*Input for this task*.
* * * * *

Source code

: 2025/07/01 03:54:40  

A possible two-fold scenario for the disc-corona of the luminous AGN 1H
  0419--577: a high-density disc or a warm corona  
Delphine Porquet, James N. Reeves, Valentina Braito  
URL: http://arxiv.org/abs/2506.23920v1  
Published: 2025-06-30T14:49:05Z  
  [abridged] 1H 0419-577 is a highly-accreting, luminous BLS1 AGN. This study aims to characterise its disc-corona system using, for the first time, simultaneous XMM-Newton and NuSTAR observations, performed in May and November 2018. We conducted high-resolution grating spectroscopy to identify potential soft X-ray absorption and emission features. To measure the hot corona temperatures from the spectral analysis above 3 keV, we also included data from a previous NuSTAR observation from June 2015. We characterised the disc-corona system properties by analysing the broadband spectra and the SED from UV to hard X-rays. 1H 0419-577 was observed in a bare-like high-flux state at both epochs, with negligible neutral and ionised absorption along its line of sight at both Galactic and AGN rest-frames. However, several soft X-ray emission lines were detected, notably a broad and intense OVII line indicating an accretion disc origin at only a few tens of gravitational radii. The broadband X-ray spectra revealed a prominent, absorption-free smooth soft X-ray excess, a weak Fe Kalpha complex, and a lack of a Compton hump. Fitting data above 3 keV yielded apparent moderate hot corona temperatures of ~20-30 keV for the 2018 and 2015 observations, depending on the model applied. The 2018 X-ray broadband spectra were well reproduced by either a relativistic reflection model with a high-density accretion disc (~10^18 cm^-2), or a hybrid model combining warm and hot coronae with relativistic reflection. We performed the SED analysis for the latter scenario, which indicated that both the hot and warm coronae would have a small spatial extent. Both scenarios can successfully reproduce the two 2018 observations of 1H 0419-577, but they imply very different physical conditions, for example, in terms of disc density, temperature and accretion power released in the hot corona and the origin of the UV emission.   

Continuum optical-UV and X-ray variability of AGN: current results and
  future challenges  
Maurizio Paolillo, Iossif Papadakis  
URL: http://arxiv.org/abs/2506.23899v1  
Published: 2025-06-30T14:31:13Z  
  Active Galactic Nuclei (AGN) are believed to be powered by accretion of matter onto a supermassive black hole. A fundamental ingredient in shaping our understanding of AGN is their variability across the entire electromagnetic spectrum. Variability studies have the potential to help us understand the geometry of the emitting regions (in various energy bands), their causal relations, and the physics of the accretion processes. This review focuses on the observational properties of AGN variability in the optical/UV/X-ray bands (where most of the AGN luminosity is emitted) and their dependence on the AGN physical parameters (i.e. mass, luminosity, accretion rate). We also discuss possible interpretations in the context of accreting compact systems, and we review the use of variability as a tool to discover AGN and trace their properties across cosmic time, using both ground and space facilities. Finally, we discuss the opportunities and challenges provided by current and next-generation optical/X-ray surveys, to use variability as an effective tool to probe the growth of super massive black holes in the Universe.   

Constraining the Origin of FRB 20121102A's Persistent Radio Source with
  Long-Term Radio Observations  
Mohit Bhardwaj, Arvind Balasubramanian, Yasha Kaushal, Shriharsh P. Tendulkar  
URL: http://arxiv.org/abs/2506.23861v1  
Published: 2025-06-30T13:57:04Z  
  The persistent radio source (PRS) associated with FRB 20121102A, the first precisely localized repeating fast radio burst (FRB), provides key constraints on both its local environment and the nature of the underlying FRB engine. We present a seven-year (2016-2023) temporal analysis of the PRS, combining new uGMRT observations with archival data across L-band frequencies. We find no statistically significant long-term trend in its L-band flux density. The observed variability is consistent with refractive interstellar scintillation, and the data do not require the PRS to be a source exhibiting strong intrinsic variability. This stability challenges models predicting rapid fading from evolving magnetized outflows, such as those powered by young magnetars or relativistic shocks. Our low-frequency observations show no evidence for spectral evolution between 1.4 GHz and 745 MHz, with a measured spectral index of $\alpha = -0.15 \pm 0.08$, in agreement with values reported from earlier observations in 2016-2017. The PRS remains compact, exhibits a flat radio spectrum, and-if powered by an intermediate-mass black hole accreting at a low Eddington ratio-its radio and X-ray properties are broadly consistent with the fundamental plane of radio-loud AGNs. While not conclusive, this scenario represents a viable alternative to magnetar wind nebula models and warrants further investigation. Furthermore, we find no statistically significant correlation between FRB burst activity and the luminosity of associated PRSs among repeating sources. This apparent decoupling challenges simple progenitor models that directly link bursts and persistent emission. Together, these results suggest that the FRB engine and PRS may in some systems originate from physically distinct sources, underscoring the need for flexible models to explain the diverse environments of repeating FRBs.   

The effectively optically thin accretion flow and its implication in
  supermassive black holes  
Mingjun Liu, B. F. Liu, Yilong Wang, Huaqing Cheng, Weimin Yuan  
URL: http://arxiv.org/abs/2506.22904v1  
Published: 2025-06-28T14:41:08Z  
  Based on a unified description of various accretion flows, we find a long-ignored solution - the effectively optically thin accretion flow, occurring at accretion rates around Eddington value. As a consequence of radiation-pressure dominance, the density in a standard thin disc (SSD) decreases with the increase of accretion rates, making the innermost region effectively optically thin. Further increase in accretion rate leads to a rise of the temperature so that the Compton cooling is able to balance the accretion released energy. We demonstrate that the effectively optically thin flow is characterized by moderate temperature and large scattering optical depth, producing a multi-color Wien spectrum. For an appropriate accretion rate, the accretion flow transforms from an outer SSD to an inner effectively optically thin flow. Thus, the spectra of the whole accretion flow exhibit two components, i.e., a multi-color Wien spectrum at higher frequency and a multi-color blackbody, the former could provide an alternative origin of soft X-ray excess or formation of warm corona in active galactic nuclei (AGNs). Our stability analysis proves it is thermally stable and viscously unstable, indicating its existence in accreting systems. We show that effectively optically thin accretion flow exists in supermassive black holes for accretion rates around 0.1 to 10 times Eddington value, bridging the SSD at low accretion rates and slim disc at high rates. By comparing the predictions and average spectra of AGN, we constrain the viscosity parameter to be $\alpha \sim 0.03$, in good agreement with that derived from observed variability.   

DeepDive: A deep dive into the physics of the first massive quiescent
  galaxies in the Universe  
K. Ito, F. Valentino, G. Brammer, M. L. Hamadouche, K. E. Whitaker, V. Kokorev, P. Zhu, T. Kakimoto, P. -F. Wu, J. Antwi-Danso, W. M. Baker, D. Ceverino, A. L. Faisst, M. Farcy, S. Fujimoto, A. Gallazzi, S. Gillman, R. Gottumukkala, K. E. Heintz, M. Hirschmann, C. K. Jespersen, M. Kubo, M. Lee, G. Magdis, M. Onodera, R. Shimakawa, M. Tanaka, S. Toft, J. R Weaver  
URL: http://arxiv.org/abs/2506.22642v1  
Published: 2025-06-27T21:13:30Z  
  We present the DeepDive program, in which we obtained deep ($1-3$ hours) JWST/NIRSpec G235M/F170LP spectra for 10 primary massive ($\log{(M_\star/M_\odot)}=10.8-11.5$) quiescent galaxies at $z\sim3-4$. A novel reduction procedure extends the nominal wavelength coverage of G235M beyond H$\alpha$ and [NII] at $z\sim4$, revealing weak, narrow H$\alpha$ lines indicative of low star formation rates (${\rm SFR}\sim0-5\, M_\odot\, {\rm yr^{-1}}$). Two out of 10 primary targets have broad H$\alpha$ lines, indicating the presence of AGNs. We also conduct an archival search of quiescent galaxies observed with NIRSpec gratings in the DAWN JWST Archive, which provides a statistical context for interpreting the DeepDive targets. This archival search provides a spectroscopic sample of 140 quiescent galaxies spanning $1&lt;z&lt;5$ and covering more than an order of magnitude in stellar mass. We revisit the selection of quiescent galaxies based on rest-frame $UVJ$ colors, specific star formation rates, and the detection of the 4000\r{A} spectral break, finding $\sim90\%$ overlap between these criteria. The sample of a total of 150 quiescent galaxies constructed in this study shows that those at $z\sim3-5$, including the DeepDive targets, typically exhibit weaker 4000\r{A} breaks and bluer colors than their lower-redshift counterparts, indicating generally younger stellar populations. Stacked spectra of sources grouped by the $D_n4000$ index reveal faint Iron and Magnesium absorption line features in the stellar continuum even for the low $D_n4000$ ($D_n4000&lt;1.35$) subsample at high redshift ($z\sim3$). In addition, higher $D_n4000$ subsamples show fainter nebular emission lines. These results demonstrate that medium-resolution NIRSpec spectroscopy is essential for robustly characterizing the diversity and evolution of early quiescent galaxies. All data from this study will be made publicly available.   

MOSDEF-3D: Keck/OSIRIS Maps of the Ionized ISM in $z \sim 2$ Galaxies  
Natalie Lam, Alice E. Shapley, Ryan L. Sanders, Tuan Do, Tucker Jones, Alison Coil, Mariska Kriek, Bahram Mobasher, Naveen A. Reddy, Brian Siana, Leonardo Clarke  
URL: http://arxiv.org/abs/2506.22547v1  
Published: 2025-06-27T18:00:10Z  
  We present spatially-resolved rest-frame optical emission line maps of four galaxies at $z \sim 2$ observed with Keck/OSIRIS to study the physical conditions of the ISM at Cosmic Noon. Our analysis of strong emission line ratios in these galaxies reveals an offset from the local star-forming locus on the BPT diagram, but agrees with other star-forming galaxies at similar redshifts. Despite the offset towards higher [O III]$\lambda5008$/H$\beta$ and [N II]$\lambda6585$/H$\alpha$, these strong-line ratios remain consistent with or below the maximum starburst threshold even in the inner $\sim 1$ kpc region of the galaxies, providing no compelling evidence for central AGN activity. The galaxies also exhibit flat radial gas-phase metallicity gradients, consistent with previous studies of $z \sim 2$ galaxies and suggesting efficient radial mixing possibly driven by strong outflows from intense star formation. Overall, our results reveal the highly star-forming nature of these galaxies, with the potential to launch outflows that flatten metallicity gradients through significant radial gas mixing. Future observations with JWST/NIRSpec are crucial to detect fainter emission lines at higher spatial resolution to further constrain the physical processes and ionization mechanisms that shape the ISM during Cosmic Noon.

* * * * *

*Exercise prompt*.
Although the records may continue, retype only the lines from the first one through the one containing "Published: 2025-06-30T14:49:05Z", exactly as they appear.

*The completed task*.
Source code

: 2025/07/01 03:54:40  

A possible two-fold scenario for the disc-corona of the luminous AGN 1H
  0419--577: a high-density disc or a warm corona  
Delphine Porquet, James N. Reeves, Valentina Braito  
URL: http://arxiv.org/abs/2506.23920v1  
Published: 2025-06-30T14:49:05Z  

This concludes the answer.